Reviews

The Invisible Man

More good clean fun than you’d hoped, and less than you’d like, Ian Talbot’s perfectly enjoyable revival of the late Ken Hill’s 1991 HG Wells adaptation is a brave attempt by the Menier to re-kindle the old Joan Littlewood spirit of Stratford East and stir music hall memories of cheap gags, pierrot shows and magic tricks.

Actually, the pierrot show does no more than establish a theatrical framework (the year is 1904), together with a “Good Old Days” chairman, and the magic, a series of clever low-tech illusions created by the Harry Potter maestro Paul Kieve – who worked with Hill on the original show – are more amusing than amazing.

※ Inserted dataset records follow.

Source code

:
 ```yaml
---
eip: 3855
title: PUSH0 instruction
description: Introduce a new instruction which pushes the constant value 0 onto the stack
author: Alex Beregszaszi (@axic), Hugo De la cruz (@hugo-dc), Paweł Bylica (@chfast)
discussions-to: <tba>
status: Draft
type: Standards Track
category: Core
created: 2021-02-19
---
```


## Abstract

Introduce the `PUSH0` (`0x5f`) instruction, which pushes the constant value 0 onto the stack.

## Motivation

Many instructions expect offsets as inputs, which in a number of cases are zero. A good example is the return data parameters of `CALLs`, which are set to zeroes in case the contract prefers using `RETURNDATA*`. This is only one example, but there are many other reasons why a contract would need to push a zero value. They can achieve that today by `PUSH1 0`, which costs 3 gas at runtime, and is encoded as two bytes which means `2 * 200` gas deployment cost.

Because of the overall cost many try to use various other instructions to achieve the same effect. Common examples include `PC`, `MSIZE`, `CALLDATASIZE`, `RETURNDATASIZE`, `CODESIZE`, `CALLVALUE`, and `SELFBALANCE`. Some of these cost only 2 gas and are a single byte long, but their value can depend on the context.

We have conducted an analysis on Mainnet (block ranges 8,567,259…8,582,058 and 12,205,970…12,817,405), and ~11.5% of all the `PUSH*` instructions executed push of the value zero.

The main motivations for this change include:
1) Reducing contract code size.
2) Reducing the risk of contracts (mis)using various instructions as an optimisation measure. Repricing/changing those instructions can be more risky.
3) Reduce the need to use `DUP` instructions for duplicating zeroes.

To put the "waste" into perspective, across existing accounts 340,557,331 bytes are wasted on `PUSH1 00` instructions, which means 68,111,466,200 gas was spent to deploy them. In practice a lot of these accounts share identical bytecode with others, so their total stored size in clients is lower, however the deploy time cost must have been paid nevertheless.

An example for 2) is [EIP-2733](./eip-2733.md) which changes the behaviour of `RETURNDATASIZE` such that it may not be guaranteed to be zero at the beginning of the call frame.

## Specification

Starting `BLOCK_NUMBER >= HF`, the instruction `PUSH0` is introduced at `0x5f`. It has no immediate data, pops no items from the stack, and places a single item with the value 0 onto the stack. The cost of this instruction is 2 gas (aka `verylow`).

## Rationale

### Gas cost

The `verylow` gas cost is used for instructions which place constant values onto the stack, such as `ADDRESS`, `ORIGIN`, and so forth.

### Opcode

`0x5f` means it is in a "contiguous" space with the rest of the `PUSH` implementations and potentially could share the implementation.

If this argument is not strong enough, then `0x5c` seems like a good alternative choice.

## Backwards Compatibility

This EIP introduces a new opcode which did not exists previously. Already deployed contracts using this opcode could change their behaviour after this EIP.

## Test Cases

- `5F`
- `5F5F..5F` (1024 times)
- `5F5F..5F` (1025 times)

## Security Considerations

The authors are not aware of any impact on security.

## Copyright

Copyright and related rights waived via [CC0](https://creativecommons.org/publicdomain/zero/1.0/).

Roll up, then, to see the flying saucepan, the self-turning newspaper pages, the knife with a mind of its own and the jumbo-sized bosom of Maria Friedman which heaves up and down like an undulating escarpment in the village landscape; the over-endowed Maria, I hasten to add, is craftily built up as the double buxom landlady of the Iping village pub.

Her clients include the village bobby (Teddy Kempner), a silly-ass squire (Jo Stone-Fewings), a vagabond narrator (Gary Wilmot) and a pipe-smoking schoolteacher (Geraldine Fitzgerald), all bamboozled by the arrival of the mad inventor, Griffin, who seeks peace and understanding while pinching any passing bum; Wells’s anti-hero was also bent, but on world domination.

Paul Farnsworth’s designs of music hall, saloon bar and forest glade are old-fashionedly cheap and cheerful, and it’s good to see John Gordon Sinclair unmasked at the end: he provides the highlight when, undoing his bandages, he prompts the imperishable line: “Oh my gawd, ’e ain’t got no ’ead.”